When the line containing "TCP/IP, como HTTP" appears in the entries below, begin printing there and stop after the line containing "sim em objetos"; print each of those lines exactly and no other line.
++++++++
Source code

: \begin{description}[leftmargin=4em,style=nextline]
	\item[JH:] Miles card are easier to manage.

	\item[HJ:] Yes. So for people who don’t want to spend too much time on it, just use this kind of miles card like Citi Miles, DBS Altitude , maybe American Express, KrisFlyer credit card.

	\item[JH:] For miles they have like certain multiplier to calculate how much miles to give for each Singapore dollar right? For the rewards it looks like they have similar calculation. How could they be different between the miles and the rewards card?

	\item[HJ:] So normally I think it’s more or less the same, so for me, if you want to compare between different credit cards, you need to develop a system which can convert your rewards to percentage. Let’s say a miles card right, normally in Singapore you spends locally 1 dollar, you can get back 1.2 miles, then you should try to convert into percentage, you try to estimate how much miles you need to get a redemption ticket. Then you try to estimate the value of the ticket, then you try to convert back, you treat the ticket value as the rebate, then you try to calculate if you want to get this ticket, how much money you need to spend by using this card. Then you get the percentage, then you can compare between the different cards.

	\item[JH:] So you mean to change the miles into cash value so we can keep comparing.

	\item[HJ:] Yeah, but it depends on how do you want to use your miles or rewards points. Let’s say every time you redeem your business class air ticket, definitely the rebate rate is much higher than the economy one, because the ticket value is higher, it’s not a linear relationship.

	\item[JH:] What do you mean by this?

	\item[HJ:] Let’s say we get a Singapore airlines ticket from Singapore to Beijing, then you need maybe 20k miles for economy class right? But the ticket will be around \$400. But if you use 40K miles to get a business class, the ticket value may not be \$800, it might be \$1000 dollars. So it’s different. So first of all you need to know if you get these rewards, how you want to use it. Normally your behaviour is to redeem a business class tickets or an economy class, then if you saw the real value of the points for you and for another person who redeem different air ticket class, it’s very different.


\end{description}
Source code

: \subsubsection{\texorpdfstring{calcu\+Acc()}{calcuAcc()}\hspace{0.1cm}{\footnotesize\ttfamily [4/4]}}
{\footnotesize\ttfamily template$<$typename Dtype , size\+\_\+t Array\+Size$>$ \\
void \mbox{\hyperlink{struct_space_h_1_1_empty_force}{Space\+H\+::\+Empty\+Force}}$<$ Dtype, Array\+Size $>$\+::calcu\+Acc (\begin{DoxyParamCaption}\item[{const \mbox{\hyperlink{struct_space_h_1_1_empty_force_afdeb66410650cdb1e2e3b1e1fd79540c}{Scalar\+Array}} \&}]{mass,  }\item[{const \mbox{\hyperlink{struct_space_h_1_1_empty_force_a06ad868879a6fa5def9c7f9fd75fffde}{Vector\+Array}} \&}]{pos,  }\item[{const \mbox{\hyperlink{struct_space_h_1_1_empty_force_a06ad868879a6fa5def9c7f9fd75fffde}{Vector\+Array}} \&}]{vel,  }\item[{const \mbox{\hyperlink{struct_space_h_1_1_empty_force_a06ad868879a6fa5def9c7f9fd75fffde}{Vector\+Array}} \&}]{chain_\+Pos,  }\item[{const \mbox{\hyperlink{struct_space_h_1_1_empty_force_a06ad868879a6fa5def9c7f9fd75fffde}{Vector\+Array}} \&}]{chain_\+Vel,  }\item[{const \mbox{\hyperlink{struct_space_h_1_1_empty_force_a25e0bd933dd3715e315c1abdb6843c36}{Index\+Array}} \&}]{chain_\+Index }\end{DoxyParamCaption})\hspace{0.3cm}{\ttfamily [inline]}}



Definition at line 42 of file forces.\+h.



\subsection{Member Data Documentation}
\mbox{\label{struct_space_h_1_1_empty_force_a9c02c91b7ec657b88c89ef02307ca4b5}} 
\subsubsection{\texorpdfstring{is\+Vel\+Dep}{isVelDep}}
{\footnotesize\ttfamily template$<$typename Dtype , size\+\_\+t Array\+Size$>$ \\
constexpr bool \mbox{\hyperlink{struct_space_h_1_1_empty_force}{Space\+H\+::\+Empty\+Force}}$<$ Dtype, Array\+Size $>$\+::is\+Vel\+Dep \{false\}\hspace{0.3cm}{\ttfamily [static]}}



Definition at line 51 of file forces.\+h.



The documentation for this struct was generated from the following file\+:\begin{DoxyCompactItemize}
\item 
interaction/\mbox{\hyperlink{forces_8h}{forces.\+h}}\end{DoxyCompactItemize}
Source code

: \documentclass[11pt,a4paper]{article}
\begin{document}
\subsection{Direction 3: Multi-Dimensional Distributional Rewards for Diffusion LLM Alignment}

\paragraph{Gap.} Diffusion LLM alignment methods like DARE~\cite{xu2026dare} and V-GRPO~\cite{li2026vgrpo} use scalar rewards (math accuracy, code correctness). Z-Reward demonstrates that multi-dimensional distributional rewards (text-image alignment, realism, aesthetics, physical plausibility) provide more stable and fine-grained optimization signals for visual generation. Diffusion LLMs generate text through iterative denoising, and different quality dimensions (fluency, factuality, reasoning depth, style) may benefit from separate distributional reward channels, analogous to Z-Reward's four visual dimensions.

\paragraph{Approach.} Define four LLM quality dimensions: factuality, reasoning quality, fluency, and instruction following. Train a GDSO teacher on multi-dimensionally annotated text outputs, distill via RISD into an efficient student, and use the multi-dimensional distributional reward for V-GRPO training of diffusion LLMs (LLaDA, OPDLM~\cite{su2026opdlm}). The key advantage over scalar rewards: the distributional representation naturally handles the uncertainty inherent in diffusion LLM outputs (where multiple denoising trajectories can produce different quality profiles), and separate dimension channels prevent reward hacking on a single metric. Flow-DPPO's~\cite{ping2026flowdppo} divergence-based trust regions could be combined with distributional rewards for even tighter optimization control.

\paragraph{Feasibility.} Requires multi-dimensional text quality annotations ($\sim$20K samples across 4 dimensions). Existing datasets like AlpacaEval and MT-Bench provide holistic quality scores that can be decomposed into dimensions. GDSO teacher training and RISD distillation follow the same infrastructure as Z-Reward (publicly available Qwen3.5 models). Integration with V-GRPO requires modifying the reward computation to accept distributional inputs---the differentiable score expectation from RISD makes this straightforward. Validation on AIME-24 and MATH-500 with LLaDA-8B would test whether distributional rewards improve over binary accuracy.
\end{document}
++++++++
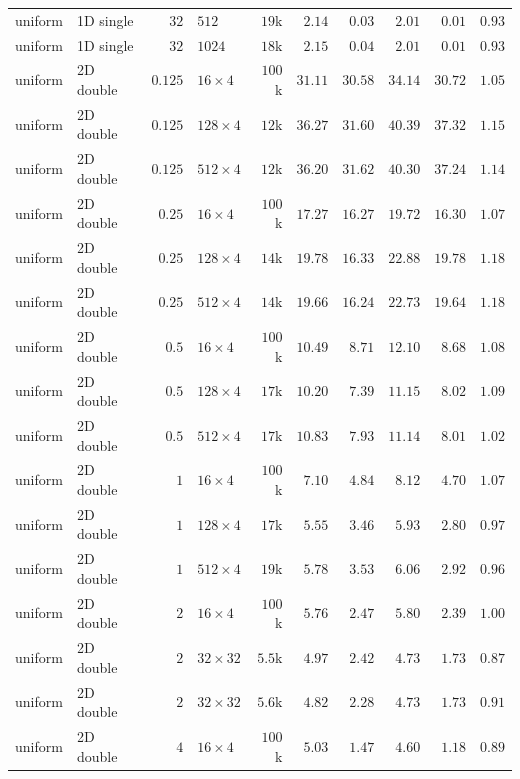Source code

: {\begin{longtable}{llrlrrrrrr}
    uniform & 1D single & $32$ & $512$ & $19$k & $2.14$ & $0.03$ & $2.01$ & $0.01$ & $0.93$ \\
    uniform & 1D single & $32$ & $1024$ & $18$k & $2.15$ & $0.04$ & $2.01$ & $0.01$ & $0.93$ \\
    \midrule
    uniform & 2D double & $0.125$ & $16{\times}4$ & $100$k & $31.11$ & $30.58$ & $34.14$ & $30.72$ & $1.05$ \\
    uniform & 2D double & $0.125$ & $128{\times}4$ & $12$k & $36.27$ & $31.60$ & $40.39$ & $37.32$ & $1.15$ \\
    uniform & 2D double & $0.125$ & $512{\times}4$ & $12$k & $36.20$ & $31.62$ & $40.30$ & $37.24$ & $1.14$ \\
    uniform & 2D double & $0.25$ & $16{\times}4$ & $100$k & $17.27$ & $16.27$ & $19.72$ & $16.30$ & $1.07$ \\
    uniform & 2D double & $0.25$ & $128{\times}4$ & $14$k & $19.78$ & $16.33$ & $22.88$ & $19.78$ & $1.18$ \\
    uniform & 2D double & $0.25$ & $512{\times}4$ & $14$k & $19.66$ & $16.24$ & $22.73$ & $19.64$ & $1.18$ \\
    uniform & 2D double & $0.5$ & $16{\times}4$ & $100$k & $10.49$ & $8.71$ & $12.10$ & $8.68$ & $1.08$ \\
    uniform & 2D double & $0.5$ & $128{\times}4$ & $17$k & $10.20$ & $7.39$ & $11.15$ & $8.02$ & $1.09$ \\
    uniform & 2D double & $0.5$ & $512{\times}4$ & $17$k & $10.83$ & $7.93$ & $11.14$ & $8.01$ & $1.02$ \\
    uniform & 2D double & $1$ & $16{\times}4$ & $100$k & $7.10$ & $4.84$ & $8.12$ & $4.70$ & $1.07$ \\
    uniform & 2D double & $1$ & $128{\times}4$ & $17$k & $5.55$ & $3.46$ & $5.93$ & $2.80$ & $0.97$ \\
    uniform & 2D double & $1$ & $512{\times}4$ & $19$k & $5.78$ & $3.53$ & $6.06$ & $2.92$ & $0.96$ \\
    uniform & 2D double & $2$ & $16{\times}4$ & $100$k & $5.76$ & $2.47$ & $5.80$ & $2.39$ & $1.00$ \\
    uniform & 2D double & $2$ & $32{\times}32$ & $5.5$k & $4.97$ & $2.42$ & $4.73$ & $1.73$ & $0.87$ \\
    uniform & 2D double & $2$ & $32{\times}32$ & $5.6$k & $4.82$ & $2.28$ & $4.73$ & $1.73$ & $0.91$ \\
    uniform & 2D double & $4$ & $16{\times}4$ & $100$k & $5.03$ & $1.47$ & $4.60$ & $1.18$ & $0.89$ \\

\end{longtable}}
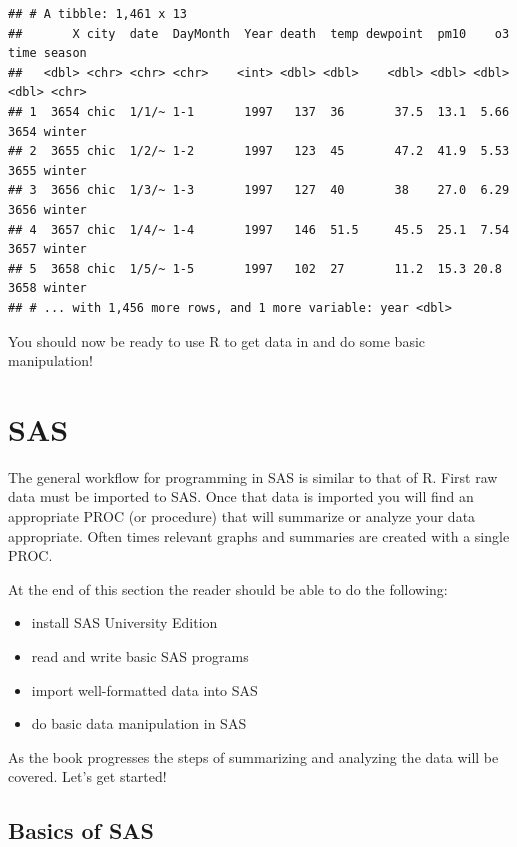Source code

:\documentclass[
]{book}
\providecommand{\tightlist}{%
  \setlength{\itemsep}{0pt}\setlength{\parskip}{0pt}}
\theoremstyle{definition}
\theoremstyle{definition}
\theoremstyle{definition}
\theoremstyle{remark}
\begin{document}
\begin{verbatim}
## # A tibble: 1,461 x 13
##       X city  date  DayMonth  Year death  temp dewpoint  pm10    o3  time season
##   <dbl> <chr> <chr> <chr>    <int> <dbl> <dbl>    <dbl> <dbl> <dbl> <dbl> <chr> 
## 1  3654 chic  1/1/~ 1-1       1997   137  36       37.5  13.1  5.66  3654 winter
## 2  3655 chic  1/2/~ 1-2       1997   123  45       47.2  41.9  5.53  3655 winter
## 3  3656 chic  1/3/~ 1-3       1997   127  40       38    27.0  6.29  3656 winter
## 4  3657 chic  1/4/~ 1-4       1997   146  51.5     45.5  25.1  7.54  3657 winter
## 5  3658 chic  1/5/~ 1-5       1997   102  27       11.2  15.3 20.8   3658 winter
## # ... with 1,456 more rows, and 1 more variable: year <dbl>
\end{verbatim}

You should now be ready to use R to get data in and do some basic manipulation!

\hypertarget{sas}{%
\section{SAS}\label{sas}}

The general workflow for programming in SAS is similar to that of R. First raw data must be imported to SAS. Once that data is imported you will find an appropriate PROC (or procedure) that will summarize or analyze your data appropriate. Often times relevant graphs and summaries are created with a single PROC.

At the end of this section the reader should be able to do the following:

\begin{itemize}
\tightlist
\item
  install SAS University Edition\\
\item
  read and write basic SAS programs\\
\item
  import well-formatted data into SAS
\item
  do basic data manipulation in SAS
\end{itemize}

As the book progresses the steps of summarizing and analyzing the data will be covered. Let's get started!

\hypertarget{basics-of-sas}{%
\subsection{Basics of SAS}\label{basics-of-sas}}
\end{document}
++++++++
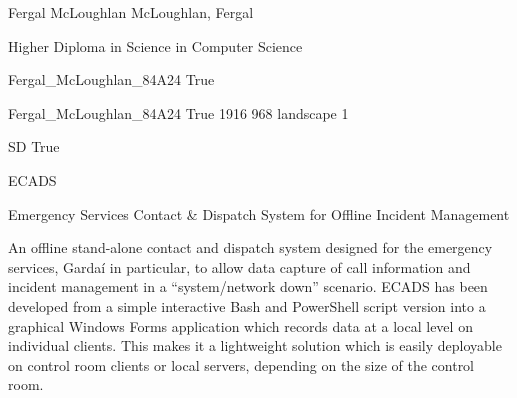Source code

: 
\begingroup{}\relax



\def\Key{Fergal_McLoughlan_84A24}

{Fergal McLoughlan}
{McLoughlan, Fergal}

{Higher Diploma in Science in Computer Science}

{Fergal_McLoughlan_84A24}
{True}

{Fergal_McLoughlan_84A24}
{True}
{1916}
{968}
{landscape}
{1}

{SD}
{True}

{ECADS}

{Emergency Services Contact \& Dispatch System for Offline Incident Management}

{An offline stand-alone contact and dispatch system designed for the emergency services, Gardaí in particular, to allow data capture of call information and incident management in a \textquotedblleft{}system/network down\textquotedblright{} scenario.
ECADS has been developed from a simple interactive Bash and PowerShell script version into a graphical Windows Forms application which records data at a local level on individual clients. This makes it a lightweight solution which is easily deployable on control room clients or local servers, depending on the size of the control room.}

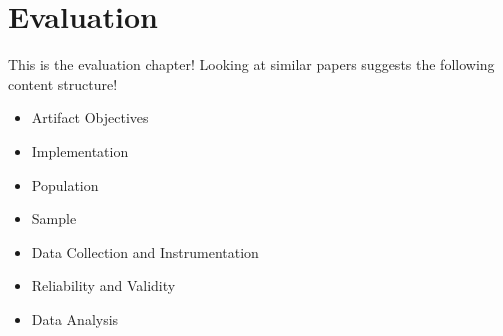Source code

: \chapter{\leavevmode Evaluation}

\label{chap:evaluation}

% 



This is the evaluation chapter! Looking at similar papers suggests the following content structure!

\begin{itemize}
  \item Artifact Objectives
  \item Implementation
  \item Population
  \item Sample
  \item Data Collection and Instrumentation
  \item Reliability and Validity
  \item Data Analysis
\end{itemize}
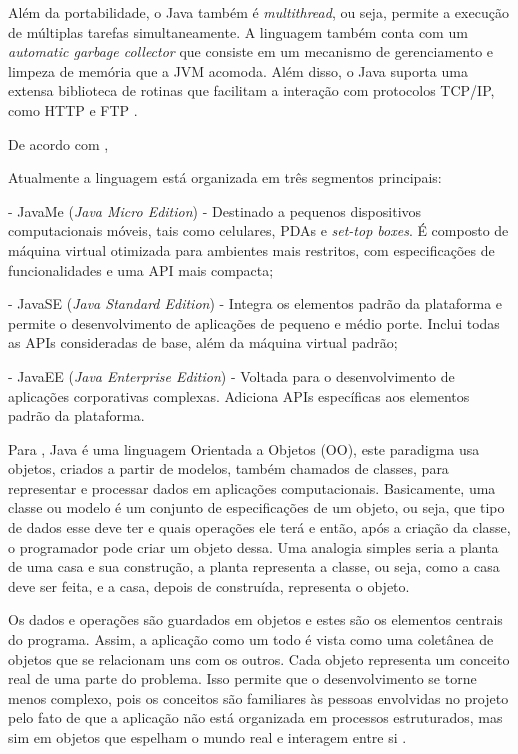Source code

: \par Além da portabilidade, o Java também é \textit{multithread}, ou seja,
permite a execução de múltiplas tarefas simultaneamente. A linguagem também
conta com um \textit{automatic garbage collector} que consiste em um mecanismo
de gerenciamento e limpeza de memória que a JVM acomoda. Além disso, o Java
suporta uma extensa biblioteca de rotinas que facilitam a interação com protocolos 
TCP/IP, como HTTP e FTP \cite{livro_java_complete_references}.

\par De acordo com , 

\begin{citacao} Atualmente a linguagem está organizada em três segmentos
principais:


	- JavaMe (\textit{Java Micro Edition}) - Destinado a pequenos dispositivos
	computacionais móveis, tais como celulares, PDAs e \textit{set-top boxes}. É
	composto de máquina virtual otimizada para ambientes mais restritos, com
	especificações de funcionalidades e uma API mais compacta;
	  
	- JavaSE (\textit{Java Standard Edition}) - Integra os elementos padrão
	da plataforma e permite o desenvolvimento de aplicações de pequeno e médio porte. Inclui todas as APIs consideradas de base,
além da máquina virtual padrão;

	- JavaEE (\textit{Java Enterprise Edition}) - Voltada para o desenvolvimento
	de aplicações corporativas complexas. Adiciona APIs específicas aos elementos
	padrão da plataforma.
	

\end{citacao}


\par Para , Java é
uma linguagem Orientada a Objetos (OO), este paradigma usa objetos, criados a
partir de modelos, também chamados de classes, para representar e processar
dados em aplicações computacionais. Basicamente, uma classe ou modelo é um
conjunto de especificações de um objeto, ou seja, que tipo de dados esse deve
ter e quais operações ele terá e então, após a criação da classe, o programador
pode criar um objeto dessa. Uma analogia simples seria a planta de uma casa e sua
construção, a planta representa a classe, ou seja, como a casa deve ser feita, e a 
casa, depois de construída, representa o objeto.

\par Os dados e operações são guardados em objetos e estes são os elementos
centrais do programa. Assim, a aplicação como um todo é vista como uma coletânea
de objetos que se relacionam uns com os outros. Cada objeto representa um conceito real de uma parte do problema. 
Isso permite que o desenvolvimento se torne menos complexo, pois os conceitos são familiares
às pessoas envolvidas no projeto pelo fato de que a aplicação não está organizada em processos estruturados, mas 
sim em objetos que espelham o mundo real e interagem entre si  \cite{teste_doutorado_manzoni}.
++++++++
- **Solution to this task**
TCP/IP, como HTTP e FTP \cite{livro_java_complete_references}.

\par De acordo com , 

\begin{citacao} Atualmente a linguagem está organizada em três segmentos
principais:


	- JavaMe (\textit{Java Micro Edition}) - Destinado a pequenos dispositivos
	computacionais móveis, tais como celulares, PDAs e \textit{set-top boxes}. É
	composto de máquina virtual otimizada para ambientes mais restritos, com
	especificações de funcionalidades e uma API mais compacta;
	  
	- JavaSE (\textit{Java Standard Edition}) - Integra os elementos padrão
	da plataforma e permite o desenvolvimento de aplicações de pequeno e médio porte. Inclui todas as APIs consideradas de base,
além da máquina virtual padrão;

	- JavaEE (\textit{Java Enterprise Edition}) - Voltada para o desenvolvimento
	de aplicações corporativas complexas. Adiciona APIs específicas aos elementos
	padrão da plataforma.
	

\end{citacao}


\par Para , Java é
uma linguagem Orientada a Objetos (OO), este paradigma usa objetos, criados a
partir de modelos, também chamados de classes, para representar e processar
dados em aplicações computacionais. Basicamente, uma classe ou modelo é um
conjunto de especificações de um objeto, ou seja, que tipo de dados esse deve
ter e quais operações ele terá e então, após a criação da classe, o programador
pode criar um objeto dessa. Uma analogia simples seria a planta de uma casa e sua
construção, a planta representa a classe, ou seja, como a casa deve ser feita, e a 
casa, depois de construída, representa o objeto.

\par Os dados e operações são guardados em objetos e estes são os elementos
centrais do programa. Assim, a aplicação como um todo é vista como uma coletânea
de objetos que se relacionam uns com os outros. Cada objeto representa um conceito real de uma parte do problema. 
Isso permite que o desenvolvimento se torne menos complexo, pois os conceitos são familiares
às pessoas envolvidas no projeto pelo fato de que a aplicação não está organizada em processos estruturados, mas 
sim em objetos que espelham o mundo real e interagem entre si  \cite{teste_doutorado_manzoni}.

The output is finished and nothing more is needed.